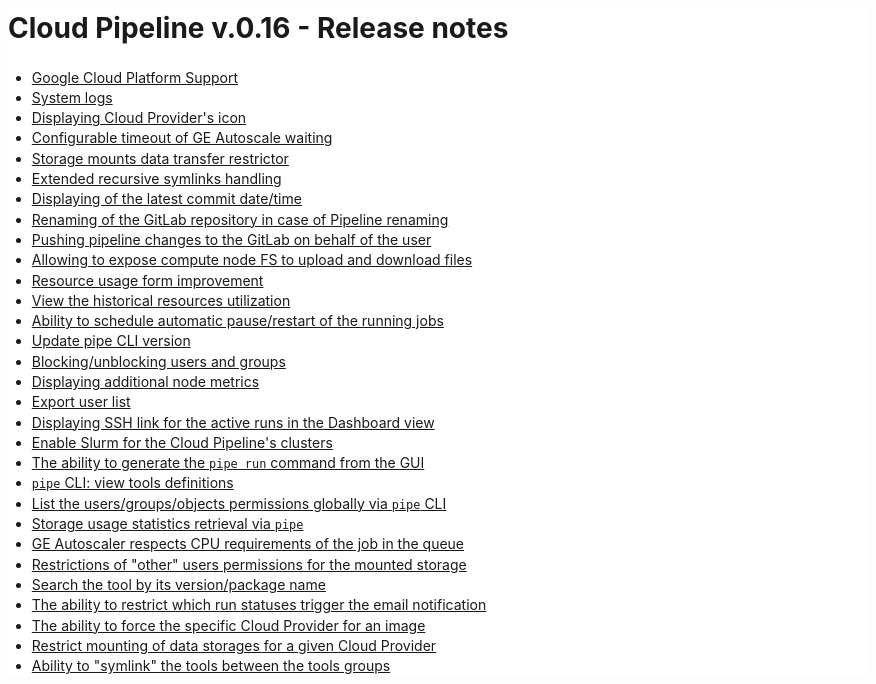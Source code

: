 # Cloud Pipeline v.0.16 - Release notes

- [Google Cloud Platform Support](#google-cloud-platform-support)
- [System logs](#system-logs)
- [Displaying Cloud Provider's icon](#displaying-cloud-providers-icon-for-the-storagecompute-resources)
- [Configurable timeout of GE Autoscale waiting](#configurable-timeout-of-ge-autoscale-waiting-for-a-worker-node-up)
- [Storage mounts data transfer restrictor](#storage-mounts-data-transfer-restrictor)
- [Extended recursive symlinks handling](#extended-recursive-symlinks-handling)
- [Displaying of the latest commit date/time](#displaying-of-the-latest-commit-datetime)
- [Renaming of the GitLab repository in case of Pipeline renaming](#renaming-of-the-gitlab-repository-in-case-of-pipeline-renaming)
- [Pushing pipeline changes to the GitLab on behalf of the user](#pushing-pipeline-changes-to-the-gitlab-on-behalf-of-the-user)
- [Allowing to expose compute node FS to upload and download files](#allowing-to-expose-compute-node-fs-to-upload-and-download-files)
- [Resource usage form improvement](#resource-usage-form-improvement)
- [View the historical resources utilization](#allow-to-view-the-historical-resources-utilization)
- [Ability to schedule automatic pause/restart of the running jobs](#ability-to-schedule-automatic-pauserestart-of-the-running-jobs)
- [Update pipe CLI version](#update-pipe-cli-version)
- [Blocking/unblocking users and groups](#blockingunblocking-users-and-groups)
- [Displaying additional node metrics](#displaying-additional-node-metrics-at-the-runs-page)
- [Export user list](#export-user-list)
- [Displaying SSH link for the active runs in the Dashboard view](#displaying-ssh-link-for-the-active-runs-in-the-dashboard-view)
- [Enable Slurm for the Cloud Pipeline's clusters](#enable-slurm-workload-manager-for-the-cloud-pipelines-clusters)
- [The ability to generate the `pipe run` command from the GUI](#the-ability-to-generate-the-pipe-run-command-from-the-gui)
- [`pipe` CLI: view tools definitions](#pipe-cli-view-tools-definitions)
- [List the users/groups/objects permissions globally via `pipe` CLI](#list-the-usersgroupsobjects-permissions-globally-via-pipe-cli)
- [Storage usage statistics retrieval via `pipe`](#storage-usage-statistics-retrieval-via-pipe)
- [GE Autoscaler respects CPU requirements of the job in the queue](#ge-autoscaler-respects-cpu-requirements-of-the-job-in-the-queue)
- [Restrictions of "other" users permissions for the mounted storage](#restrictions-of-other-users-permissions-for-the-storages-mounted-via-the-pipe-storage-mount-command)
- [Search the tool by its version/package name](#the-ability-to-find-the-tool-by-its-versionpackage-name)
- [The ability to restrict which run statuses trigger the email notification](#the-ability-to-restrict-which-run-statuses-trigger-the-email-notification)
- [The ability to force the specific Cloud Provider for an image](#the-ability-to-force-the-usage-of-the-specific-cloud-providerregion-for-a-given-image)
- [Restrict mounting of data storages for a given Cloud Provider](#restrict-mounting-of-data-storages-for-a-given-cloud-provider)
- [Ability to "symlink" the tools between the tools groups](#ability-to-symlink-the-tools-between-the-tools-groups)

◇ ◇ ◇ ◇

THE TASK
Precisely the line with "view tools definitions](#pipe-cli-view-tools-definitions)" and the lines after it, up to the last line of the entries above, are to be reproduced, and nothing more.

YOUR SOLUTION
- [`pipe` CLI: view tools definitions](#pipe-cli-view-tools-definitions)
- [List the users/groups/objects permissions globally via `pipe` CLI](#list-the-usersgroupsobjects-permissions-globally-via-pipe-cli)
- [Storage usage statistics retrieval via `pipe`](#storage-usage-statistics-retrieval-via-pipe)
- [GE Autoscaler respects CPU requirements of the job in the queue](#ge-autoscaler-respects-cpu-requirements-of-the-job-in-the-queue)
- [Restrictions of "other" users permissions for the mounted storage](#restrictions-of-other-users-permissions-for-the-storages-mounted-via-the-pipe-storage-mount-command)
- [Search the tool by its version/package name](#the-ability-to-find-the-tool-by-its-versionpackage-name)
- [The ability to restrict which run statuses trigger the email notification](#the-ability-to-restrict-which-run-statuses-trigger-the-email-notification)
- [The ability to force the specific Cloud Provider for an image](#the-ability-to-force-the-usage-of-the-specific-cloud-providerregion-for-a-given-image)
- [Restrict mounting of data storages for a given Cloud Provider](#restrict-mounting-of-data-storages-for-a-given-cloud-provider)
- [Ability to "symlink" the tools between the tools groups](#ability-to-symlink-the-tools-between-the-tools-groups)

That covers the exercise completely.